**ABOUT THIS EXERCISE**:
Please go line by line and repeat the data below exactly, with no images.

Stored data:

——

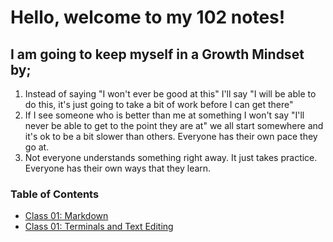 # Hello, welcome to my 102 notes!

## I am going to keep myself in a Growth Mindset by;
1. Instead of saying "I won't ever be good at this" I'll say "I will be able to do this, it's just going to take a bit of work before I can get there"
2. If I see someone who is better than me at something I won't say "I'll never be able to get to the point they are at" we all start somewhere and it's ok to be a bit slower than others. Everyone has their own pace they go at.
3. Not everyone understands something right away. It just takes practice. Everyone has their own ways that they learn.

### Table of Contents
- [Class 01: Markdown](Markdown.md)
- [Class 01: Terminals and Text Editing](TextEditorsandTerminal.html)
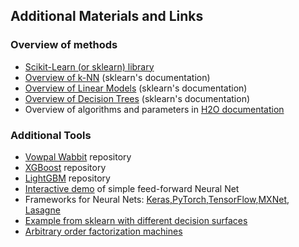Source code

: ## Additional Materials and Links

### Overview of methods

- [Scikit-Learn (or sklearn) library](http://scikit-learn.org/)
- [Overview of k-NN](http://scikit-learn.org/stable/modules/neighbors.html) (sklearn's documentation)
- [Overview of Linear Models](http://scikit-learn.org/stable/modules/linear_model.html) (sklearn's documentation)
- [Overview of Decision Trees](http://scikit-learn.org/stable/modules/tree.html) (sklearn's documentation)
- Overview of algorithms and parameters in [H2O documentation](http://docs.h2o.ai/h2o/latest-stable/h2o-docs/data-science.html)



### Additional Tools

- [Vowpal Wabbit](https://github.com/JohnLangford/vowpal_wabbit) repository
- [XGBoost](https://github.com/dmlc/xgboost) repository
- [LightGBM](https://github.com/Microsoft/LightGBM) repository
- [Interactive demo](http://playground.tensorflow.org/) of simple feed-forward Neural Net
- Frameworks for Neural Nets: [Keras](https://keras.io/)[,](https://keras.io%2C/)[PyTorch](http://pytorch.org/)[,](http://pytorch.org%2C/)[TensorFlow](https://www.tensorflow.org/)[,](https://www.tensorflow.org%2C/)[MXNet](http://mxnet.io/), [Lasagne](http://lasagne.readthedocs.io/)
- [Example from sklearn with different decision surfaces](http://scikit-learn.org/stable/auto_examples/classification/plot_classifier_comparison.html)
- [Arbitrary order factorization machines](https://github.com/geffy/tffm)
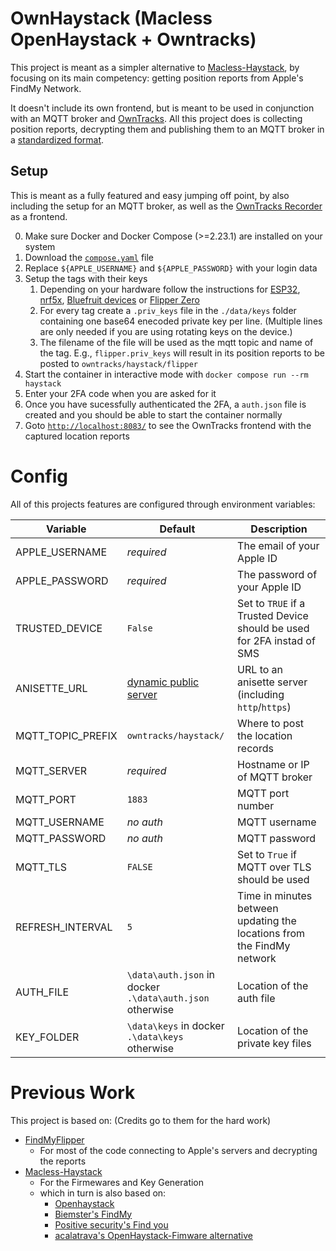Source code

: # OwnHaystack (Macless OpenHaystack + Owntracks)

This project is meant as a simpler alternative to [Macless-Haystack](https://github.com/dchristl/macless-haystack),
by focusing on its main competency: getting position reports from Apple's FindMy Network.

It doesn't include its own frontend, but is meant to be used in conjunction with an MQTT broker
and [OwnTracks](https://owntracks.org/booklet/guide/whathow/). All this project does is collecting position reports,
decrypting them and publishing them to an MQTT broker in
a [standardized format](https://owntracks.org/booklet/tech/json/#_typelocation).

## Setup

This is meant as a fully featured and easy jumping off point, by also including the setup for an MQTT broker, as well as
the [OwnTracks Recorder](https://owntracks.org/booklet/clients/recorder/) as a frontend.

0. Make sure Docker and Docker Compose (>=2.23.1) are installed on your system
1. Download the [`compose.yaml`](compose.yaml) file
2. Replace `${APPLE_USERNAME}` and `${APPLE_PASSWORD}` with your login data
3. Setup the tags with their keys
    1. Depending on your hardware follow the instructions
       for [ESP32](https://github.com/dchristl/macless-haystack/tree/main/firmware/ESP32),
       [nrf5x](https://github.com/dchristl/macless-haystack/tree/main/firmware/nrf5x), [Bluefruit devices](https://gist.github.com/bernikr/df70be66b2fd6dd40b80bce906948ef7)
       or [Flipper Zero](https://github.com/MatthewKuKanich/FindMyFlipper/tree/main?tab=readme-ov-file#step-by-step-instructions)
    2. For every tag create a `.priv_keys` file in the `./data/keys` folder containing one base64 enecoded private key
       per line.
       (Multiple lines are only needed if you are using rotating keys on the device.)
    3. The filename of the file will be used as the mqtt topic and name of the tag. E.g., `flipper.priv_keys` will result
       in its position reports to be posted to `owntracks/haystack/flipper`
4. Start the container in interactive mode with `docker compose run --rm haystack`
5. Enter your 2FA code when you are asked for it
6. Once you have sucessfully authenticated the 2FA, a `auth.json` file is created and you should be able to start the
   container normally
7. Goto [`http://localhost:8083/`](http://localhost:8083/) to see the OwnTracks frontend with the captured location
   reports

# Config

All of this projects features are configured through environment variables:

| Variable          | Default                                                                | Description                                                            |
|-------------------|------------------------------------------------------------------------|------------------------------------------------------------------------|
| APPLE_USERNAME    | *required*                                                             | The email of your Apple ID                                             |
| APPLE_PASSWORD    | *required*                                                             | The password of your Apple ID                                          |
| TRUSTED_DEVICE    | `False`                                                                | Set to `TRUE` if a Trusted Device should be used for 2FA instad of SMS |
| ANISETTE_URL      | [dynamic public server](https://github.com/SideStore/anisette-servers) | URL to an anisette server (including `http`/`https`)                   |
| MQTT_TOPIC_PREFIX | `owntracks/haystack/`                                                  | Where to post the location records                                     |
| MQTT_SERVER       | *required*                                                             | Hostname or IP of MQTT broker                                          |
| MQTT_PORT         | `1883`                                                                 | MQTT port number                                                       |
| MQTT_USERNAME     | *no auth*                                                              | MQTT username                                                          |
| MQTT_PASSWORD     | *no auth*                                                              | MQTT password                                                          |
| MQTT_TLS          | `FALSE`                                                                | Set to `True` if MQTT over TLS should be used                          |
| REFRESH_INTERVAL  | `5`                                                                    | Time in minutes between updating the locations from the FindMy network |
| AUTH_FILE         | `\data\auth.json` in docker<br/>`.\data\auth.json` otherwise           | Location of the auth file                                              |
| KEY_FOLDER        | `\data\keys` in docker<br/>`.\data\keys` otherwise                     | Location of the private key files                                      |

# Previous Work

This project is based on: (Credits go to them for the hard work)

- [FindMyFlipper](https://github.com/MatthewKuKanich/FindMyFlipper)
    - For most of the code connecting to Apple's servers and decrypting the reports
- [Macless-Haystack](https://github.com/dchristl/macless-haystack)
    - For the Firmewares and Key Generation
    - which in turn is also based on:
        - [Openhaystack](https://github.com/seemoo-lab/openhaystack)
        - [Biemster's FindMy](https://github.com/biemster/FindMy)
        - [Positive security's Find you](https://github.com/positive-security/find-you)
        - [acalatrava's OpenHaystack-Fimware alternative](https://github.com/acalatrava/openhaystack-firmware)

——

**EXPECTED OUTPUT**:
 # Hello, welcome to my 102 notes!

## I am going to keep myself in a Growth Mindset by;
1. Instead of saying "I won't ever be good at this" I'll say "I will be able to do this, it's just going to take a bit of work before I can get there"
2. If I see someone who is better than me at something I won't say "I'll never be able to get to the point they are at" we all start somewhere and it's ok to be a bit slower than others. Everyone has their own pace they go at.
3. Not everyone understands something right away. It just takes practice. Everyone has their own ways that they learn.

### Table of Contents
- [Class 01: Markdown](Markdown.md)
- [Class 01: Terminals and Text Editing](TextEditorsandTerminal.html)
Source code

: ## Additional Materials and Links

### Overview of methods

- [Scikit-Learn (or sklearn) library](http://scikit-learn.org/)
- [Overview of k-NN](http://scikit-learn.org/stable/modules/neighbors.html) (sklearn's documentation)
- [Overview of Linear Models](http://scikit-learn.org/stable/modules/linear_model.html) (sklearn's documentation)
- [Overview of Decision Trees](http://scikit-learn.org/stable/modules/tree.html) (sklearn's documentation)
- Overview of algorithms and parameters in [H2O documentation](http://docs.h2o.ai/h2o/latest-stable/h2o-docs/data-science.html)



### Additional Tools

- [Vowpal Wabbit](https://github.com/JohnLangford/vowpal_wabbit) repository
- [XGBoost](https://github.com/dmlc/xgboost) repository
- [LightGBM](https://github.com/Microsoft/LightGBM) repository
- [Interactive demo](http://playground.tensorflow.org/) of simple feed-forward Neural Net
- Frameworks for Neural Nets: [Keras](https://keras.io/)[,](https://keras.io%2C/)[PyTorch](http://pytorch.org/)[,](http://pytorch.org%2C/)[TensorFlow](https://www.tensorflow.org/)[,](https://www.tensorflow.org%2C/)[MXNet](http://mxnet.io/), [Lasagne](http://lasagne.readthedocs.io/)
- [Example from sklearn with different decision surfaces](http://scikit-learn.org/stable/auto_examples/classification/plot_classifier_comparison.html)
- [Arbitrary order factorization machines](https://github.com/geffy/tffm)
Source code

: # OwnHaystack (Macless OpenHaystack + Owntracks)

This project is meant as a simpler alternative to [Macless-Haystack](https://github.com/dchristl/macless-haystack),
by focusing on its main competency: getting position reports from Apple's FindMy Network.

It doesn't include its own frontend, but is meant to be used in conjunction with an MQTT broker
and [OwnTracks](https://owntracks.org/booklet/guide/whathow/). All this project does is collecting position reports,
decrypting them and publishing them to an MQTT broker in
a [standardized format](https://owntracks.org/booklet/tech/json/#_typelocation).

## Setup

This is meant as a fully featured and easy jumping off point, by also including the setup for an MQTT broker, as well as
the [OwnTracks Recorder](https://owntracks.org/booklet/clients/recorder/) as a frontend.

0. Make sure Docker and Docker Compose (>=2.23.1) are installed on your system
1. Download the [`compose.yaml`](compose.yaml) file
2. Replace `${APPLE_USERNAME}` and `${APPLE_PASSWORD}` with your login data
3. Setup the tags with their keys
    1. Depending on your hardware follow the instructions
       for [ESP32](https://github.com/dchristl/macless-haystack/tree/main/firmware/ESP32),
       [nrf5x](https://github.com/dchristl/macless-haystack/tree/main/firmware/nrf5x), [Bluefruit devices](https://gist.github.com/bernikr/df70be66b2fd6dd40b80bce906948ef7)
       or [Flipper Zero](https://github.com/MatthewKuKanich/FindMyFlipper/tree/main?tab=readme-ov-file#step-by-step-instructions)
    2. For every tag create a `.priv_keys` file in the `./data/keys` folder containing one base64 enecoded private key
       per line.
       (Multiple lines are only needed if you are using rotating keys on the device.)
    3. The filename of the file will be used as the mqtt topic and name of the tag. E.g., `flipper.priv_keys` will result
       in its position reports to be posted to `owntracks/haystack/flipper`
4. Start the container in interactive mode with `docker compose run --rm haystack`
5. Enter your 2FA code when you are asked for it
6. Once you have sucessfully authenticated the 2FA, a `auth.json` file is created and you should be able to start the
   container normally
7. Goto [`http://localhost:8083/`](http://localhost:8083/) to see the OwnTracks frontend with the captured location
   reports

# Config

All of this projects features are configured through environment variables:

| Variable          | Default                                                                | Description                                                            |
|-------------------|------------------------------------------------------------------------|------------------------------------------------------------------------|
| APPLE_USERNAME    | *required*                                                             | The email of your Apple ID                                             |
| APPLE_PASSWORD    | *required*                                                             | The password of your Apple ID                                          |
| TRUSTED_DEVICE    | `False`                                                                | Set to `TRUE` if a Trusted Device should be used for 2FA instad of SMS |
| ANISETTE_URL      | [dynamic public server](https://github.com/SideStore/anisette-servers) | URL to an anisette server (including `http`/`https`)                   |
| MQTT_TOPIC_PREFIX | `owntracks/haystack/`                                                  | Where to post the location records                                     |
| MQTT_SERVER       | *required*                                                             | Hostname or IP of MQTT broker                                          |
| MQTT_PORT         | `1883`                                                                 | MQTT port number                                                       |
| MQTT_USERNAME     | *no auth*                                                              | MQTT username                                                          |
| MQTT_PASSWORD     | *no auth*                                                              | MQTT password                                                          |
| MQTT_TLS          | `FALSE`                                                                | Set to `True` if MQTT over TLS should be used                          |
| REFRESH_INTERVAL  | `5`                                                                    | Time in minutes between updating the locations from the FindMy network |
| AUTH_FILE         | `\data\auth.json` in docker<br/>`.\data\auth.json` otherwise           | Location of the auth file                                              |
| KEY_FOLDER        | `\data\keys` in docker<br/>`.\data\keys` otherwise                     | Location of the private key files                                      |

# Previous Work

This project is based on: (Credits go to them for the hard work)

- [FindMyFlipper](https://github.com/MatthewKuKanich/FindMyFlipper)
    - For most of the code connecting to Apple's servers and decrypting the reports
- [Macless-Haystack](https://github.com/dchristl/macless-haystack)
    - For the Firmewares and Key Generation
    - which in turn is also based on:
        - [Openhaystack](https://github.com/seemoo-lab/openhaystack)
        - [Biemster's FindMy](https://github.com/biemster/FindMy)
        - [Positive security's Find you](https://github.com/positive-security/find-you)
        - [acalatrava's OpenHaystack-Fimware alternative](https://github.com/acalatrava/openhaystack-firmware)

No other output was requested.